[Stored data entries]
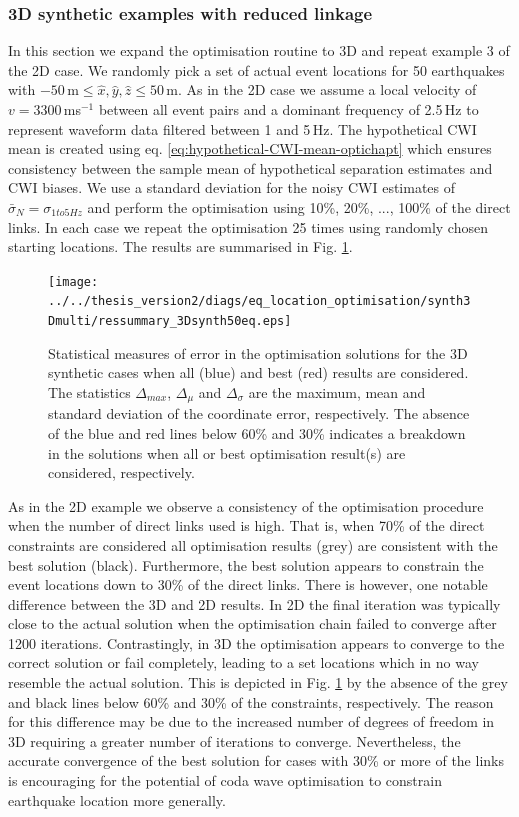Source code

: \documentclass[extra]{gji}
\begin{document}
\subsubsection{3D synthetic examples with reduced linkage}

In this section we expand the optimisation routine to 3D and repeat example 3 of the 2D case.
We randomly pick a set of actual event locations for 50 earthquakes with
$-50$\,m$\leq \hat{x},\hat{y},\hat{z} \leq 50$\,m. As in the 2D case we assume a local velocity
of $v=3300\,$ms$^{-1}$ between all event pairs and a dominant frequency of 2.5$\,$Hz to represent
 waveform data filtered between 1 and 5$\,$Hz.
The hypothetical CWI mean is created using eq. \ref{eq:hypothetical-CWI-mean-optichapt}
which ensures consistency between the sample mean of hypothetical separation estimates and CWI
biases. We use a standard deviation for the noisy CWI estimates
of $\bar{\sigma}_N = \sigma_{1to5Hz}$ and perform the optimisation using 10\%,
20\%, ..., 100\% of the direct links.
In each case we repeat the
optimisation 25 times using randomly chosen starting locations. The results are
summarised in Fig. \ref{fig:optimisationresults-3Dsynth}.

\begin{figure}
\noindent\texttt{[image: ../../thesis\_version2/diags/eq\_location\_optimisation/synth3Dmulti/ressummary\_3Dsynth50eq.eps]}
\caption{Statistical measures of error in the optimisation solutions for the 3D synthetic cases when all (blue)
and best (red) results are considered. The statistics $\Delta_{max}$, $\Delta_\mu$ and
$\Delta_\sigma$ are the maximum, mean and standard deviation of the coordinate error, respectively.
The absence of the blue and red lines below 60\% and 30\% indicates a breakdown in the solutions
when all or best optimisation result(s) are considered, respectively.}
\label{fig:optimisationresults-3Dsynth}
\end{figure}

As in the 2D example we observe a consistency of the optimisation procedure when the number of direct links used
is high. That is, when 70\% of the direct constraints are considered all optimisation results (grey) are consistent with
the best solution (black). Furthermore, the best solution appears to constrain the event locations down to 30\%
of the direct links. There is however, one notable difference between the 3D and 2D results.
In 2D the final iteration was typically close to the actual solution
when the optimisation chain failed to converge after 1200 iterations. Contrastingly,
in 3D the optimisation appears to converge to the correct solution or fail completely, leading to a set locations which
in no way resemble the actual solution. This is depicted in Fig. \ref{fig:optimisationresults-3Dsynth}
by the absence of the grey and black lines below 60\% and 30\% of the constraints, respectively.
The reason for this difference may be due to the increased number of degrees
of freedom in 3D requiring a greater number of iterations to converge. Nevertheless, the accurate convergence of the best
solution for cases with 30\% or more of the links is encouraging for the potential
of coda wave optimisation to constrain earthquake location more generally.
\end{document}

==

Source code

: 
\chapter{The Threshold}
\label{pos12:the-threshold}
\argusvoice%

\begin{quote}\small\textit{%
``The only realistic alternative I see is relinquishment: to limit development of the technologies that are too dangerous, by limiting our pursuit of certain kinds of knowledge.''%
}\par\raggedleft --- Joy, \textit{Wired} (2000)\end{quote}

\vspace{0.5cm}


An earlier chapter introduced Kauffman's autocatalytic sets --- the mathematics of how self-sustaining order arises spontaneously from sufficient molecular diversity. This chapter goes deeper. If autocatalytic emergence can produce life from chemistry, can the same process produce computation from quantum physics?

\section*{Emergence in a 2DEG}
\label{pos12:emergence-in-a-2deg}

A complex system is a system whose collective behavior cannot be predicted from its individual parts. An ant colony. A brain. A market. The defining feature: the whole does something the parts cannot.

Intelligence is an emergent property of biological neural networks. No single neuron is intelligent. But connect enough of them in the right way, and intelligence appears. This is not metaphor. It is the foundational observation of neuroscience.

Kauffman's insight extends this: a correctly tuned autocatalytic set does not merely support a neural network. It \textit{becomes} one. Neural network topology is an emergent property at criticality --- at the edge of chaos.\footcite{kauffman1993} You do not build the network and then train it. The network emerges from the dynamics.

TASK STATEMENT
Check each line in the records above for the word "which". Return those that have it.

FINAL ANSWER
which ensures consistency between the sample mean of hypothetical separation estimates and CWI
in 3D the optimisation appears to converge to the correct solution or fail completely, leading to a set locations which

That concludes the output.